“İnsan Çağı”: Bu defa başrol bizim!…

Ayçe Özyiğit

Farkında mısınız bilmem ama yok oluyoruz. Bizi öldürüyorlar. Teker teker… Çığlıklarımız yeterli gelmiyor. Hiçbir şey onları alt edemiyor. Birlik olmamız tek çare. Daha çok olmalıyız. Haykırışlarımız daha çok artmalı. Tüm dünyaya karşı.

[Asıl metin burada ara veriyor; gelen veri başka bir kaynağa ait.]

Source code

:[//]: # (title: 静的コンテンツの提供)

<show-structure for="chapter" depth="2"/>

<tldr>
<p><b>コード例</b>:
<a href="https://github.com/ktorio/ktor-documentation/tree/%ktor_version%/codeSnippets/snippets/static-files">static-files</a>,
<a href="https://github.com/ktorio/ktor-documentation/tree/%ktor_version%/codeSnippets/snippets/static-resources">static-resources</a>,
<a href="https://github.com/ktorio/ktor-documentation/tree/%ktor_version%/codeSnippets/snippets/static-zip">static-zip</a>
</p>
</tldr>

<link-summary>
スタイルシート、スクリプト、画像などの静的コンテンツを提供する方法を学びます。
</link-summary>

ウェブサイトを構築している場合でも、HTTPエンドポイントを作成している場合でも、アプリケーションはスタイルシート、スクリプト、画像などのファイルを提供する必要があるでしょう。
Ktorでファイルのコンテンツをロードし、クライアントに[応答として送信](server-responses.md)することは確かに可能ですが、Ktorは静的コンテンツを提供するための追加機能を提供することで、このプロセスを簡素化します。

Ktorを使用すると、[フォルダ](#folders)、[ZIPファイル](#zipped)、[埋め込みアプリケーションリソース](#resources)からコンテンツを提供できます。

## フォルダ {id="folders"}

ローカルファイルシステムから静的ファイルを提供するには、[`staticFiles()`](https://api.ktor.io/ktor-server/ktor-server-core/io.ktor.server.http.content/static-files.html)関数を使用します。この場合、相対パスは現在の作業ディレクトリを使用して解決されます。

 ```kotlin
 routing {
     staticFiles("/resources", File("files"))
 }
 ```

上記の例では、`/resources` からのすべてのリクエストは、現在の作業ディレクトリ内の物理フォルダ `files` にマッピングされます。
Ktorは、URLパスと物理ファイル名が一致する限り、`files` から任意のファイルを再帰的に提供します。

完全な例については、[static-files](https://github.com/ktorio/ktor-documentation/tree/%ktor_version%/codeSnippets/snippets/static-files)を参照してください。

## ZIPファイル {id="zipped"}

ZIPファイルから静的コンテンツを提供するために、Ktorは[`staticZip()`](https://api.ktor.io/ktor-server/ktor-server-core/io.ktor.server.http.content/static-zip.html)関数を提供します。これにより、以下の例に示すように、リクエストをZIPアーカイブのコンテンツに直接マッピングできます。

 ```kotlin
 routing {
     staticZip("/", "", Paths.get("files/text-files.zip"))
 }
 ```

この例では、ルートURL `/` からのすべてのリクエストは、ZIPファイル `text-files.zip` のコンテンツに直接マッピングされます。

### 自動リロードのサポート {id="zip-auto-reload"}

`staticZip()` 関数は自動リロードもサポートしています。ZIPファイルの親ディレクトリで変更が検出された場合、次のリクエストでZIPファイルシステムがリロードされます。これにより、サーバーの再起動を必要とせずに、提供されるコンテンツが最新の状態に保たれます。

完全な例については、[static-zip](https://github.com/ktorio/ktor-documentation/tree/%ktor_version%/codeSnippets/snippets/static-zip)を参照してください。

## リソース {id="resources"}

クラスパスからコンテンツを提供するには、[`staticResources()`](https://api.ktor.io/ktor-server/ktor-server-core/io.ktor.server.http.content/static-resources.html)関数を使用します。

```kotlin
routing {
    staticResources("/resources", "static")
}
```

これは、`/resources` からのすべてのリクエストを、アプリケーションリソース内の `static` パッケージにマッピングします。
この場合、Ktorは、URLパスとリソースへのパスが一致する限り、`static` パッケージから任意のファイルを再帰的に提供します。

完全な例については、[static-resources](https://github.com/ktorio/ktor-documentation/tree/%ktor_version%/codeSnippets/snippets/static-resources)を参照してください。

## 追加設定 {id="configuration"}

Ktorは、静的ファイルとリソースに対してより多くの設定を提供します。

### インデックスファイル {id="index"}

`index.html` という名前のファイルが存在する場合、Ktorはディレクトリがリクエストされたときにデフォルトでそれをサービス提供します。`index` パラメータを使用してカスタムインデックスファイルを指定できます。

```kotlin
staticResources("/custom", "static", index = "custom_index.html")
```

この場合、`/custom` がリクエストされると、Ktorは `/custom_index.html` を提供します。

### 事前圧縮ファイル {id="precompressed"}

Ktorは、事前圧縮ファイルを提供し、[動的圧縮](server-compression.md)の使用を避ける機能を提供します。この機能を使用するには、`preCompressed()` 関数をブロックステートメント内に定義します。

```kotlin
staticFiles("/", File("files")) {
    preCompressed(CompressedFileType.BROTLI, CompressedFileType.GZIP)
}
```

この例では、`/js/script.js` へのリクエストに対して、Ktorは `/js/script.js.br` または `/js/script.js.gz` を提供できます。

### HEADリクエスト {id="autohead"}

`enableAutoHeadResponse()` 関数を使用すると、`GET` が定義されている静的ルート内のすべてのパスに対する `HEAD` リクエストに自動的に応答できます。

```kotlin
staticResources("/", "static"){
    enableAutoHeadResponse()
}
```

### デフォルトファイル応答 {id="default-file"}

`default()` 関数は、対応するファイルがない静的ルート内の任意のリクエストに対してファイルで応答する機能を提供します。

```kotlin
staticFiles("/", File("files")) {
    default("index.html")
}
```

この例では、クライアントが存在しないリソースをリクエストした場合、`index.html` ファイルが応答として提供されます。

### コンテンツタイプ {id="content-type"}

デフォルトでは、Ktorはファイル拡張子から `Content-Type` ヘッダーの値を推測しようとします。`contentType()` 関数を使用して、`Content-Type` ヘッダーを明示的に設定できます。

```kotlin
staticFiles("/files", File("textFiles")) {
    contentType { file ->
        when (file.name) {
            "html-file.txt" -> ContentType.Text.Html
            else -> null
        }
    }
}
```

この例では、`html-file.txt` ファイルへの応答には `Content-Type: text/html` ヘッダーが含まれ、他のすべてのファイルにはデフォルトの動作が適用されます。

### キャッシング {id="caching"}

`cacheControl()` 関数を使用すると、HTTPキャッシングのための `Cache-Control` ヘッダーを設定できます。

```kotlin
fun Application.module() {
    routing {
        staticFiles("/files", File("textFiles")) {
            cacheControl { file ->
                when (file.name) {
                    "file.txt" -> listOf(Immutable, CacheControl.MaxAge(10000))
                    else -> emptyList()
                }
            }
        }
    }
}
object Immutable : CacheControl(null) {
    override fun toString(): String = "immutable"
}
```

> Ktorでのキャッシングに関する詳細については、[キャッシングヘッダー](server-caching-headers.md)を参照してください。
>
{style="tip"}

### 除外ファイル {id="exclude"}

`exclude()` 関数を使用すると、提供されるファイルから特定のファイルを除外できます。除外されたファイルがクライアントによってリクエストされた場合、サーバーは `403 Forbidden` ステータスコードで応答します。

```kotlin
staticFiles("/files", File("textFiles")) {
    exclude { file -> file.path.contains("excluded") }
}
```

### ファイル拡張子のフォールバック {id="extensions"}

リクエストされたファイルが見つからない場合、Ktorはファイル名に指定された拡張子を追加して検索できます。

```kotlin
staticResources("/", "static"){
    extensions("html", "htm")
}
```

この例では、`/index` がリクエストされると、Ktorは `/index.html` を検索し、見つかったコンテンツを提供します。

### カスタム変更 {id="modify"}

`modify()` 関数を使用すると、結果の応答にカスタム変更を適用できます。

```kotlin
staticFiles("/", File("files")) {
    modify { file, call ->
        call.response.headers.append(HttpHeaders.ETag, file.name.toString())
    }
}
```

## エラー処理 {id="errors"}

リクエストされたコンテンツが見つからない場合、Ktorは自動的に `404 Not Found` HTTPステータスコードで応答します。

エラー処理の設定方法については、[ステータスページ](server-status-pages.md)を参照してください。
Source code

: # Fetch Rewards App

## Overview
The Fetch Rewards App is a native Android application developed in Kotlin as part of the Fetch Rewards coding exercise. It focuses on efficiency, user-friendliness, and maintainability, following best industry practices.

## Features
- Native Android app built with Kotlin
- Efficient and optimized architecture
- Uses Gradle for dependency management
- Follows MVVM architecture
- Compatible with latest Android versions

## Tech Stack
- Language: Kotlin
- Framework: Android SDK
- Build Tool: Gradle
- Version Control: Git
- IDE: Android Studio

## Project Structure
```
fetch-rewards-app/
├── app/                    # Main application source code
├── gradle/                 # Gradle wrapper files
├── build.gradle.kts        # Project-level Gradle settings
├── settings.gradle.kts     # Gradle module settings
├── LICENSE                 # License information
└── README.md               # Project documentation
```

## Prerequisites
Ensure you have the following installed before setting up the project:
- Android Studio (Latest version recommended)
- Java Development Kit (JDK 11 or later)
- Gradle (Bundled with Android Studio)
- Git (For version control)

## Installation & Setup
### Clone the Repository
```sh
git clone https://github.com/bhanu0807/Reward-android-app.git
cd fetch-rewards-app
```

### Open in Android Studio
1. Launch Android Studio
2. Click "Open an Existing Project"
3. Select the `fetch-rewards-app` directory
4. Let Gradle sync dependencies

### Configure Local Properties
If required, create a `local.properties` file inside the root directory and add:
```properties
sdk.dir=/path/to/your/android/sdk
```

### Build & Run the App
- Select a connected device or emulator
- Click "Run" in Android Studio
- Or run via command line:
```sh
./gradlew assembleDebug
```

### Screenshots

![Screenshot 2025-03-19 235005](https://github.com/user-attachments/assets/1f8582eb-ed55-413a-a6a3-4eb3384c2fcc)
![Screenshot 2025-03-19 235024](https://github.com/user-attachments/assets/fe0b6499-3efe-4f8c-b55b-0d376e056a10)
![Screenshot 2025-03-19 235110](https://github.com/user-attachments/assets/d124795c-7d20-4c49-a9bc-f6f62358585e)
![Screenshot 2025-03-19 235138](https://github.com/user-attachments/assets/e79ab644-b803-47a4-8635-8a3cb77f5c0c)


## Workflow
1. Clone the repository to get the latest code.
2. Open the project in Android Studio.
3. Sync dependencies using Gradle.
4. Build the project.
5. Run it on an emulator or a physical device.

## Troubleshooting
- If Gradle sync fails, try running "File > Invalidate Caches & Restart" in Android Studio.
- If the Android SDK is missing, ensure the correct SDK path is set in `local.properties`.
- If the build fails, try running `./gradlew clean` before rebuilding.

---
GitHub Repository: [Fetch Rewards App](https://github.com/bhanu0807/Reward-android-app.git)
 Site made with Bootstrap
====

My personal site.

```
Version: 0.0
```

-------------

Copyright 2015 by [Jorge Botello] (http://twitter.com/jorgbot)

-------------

Tatavla Sahne, “Havadan Sudan Şeyler” adlı sezon oyununda, yaşadığımız yüzyılın en köklü sorununu dile getirerek izleyicisine “Merhaba” dedi: Ekolojik yıkım ve insan eliyle tüketilerek büyük bir yok oluşa doğru hızla giden dünyaya karşı, Tatavla Tiyatro da “Acil Durum” ilan etti.  Türkiye olarak hiç de yabancısı olmadığımız, hatta ve hatta daha da kötü olması için üstümüze düşen payda insanüstü çaba sarf ettiğimiz bir durum bu. Öyle ki, daha bir iki ay öncesine dayanan Kaz Dağları örneğini kesinlikle unutmamışızdır. Bununla birlikte daha nice örnekler sıralayabilirim sizlere: Büyümenin ve gelişmenin bizdeki karşılığı, “çılgın” projeler, rant uğruna her yaz başında kendiliğinden (!) yanan ormanlarımız, kentsel dönüşüm adı altında talan edilen semtlerimiz, ilçelerimiz; bir hastalık gibi büyüyen kentleşme, sanayileşme, nesillerini tükettiğimiz hayvanlar, hava kirliliği, deniz kirliliği, çevre kirliliği… Bunlara sebep olan ise dünya dışı varlıklar değil, bizleriz; kısaca, “insanoğlu”.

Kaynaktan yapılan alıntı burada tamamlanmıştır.